> Exercise data

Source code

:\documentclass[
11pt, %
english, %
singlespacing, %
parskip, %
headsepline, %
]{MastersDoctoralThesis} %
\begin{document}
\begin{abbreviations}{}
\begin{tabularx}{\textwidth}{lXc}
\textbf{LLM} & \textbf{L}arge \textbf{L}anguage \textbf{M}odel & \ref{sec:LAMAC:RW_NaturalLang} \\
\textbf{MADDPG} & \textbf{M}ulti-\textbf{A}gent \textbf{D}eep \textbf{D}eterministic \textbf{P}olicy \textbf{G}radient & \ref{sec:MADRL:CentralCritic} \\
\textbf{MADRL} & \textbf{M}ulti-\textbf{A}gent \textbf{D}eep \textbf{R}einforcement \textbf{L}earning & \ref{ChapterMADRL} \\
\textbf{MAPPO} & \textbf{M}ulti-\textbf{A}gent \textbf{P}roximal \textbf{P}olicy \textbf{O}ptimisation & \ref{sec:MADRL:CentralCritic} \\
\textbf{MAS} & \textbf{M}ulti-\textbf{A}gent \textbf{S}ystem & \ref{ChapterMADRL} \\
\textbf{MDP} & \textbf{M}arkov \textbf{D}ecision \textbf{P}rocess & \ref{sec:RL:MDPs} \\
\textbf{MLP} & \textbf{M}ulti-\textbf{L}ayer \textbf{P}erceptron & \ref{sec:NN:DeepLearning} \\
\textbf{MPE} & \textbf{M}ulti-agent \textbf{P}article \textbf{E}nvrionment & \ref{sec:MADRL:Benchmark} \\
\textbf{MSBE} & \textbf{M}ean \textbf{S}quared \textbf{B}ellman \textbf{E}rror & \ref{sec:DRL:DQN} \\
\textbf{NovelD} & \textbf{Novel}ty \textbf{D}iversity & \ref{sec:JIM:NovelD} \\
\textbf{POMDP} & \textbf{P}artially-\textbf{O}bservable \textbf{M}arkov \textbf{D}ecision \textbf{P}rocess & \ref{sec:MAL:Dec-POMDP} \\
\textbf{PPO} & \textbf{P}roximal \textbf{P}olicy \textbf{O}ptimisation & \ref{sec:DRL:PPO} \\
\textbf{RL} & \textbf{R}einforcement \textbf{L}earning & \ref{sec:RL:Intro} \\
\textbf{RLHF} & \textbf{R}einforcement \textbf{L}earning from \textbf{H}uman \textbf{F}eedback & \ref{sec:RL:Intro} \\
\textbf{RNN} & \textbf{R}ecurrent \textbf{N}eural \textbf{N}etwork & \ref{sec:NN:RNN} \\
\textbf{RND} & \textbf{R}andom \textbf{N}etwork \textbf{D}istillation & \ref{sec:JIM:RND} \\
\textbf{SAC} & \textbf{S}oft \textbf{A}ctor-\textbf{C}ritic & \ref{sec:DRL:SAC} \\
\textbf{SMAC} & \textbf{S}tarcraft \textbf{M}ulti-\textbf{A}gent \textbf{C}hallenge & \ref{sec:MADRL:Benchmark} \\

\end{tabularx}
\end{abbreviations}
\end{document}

> Required work
Please return each line of the listing above that contains "etwork".

> Solution to the exercise
\textbf{RNN} & \textbf{R}ecurrent \textbf{N}eural \textbf{N}etwork & \ref{sec:NN:RNN} \\
\textbf{RND} & \textbf{R}andom \textbf{N}etwork \textbf{D}istillation & \ref{sec:JIM:RND} \\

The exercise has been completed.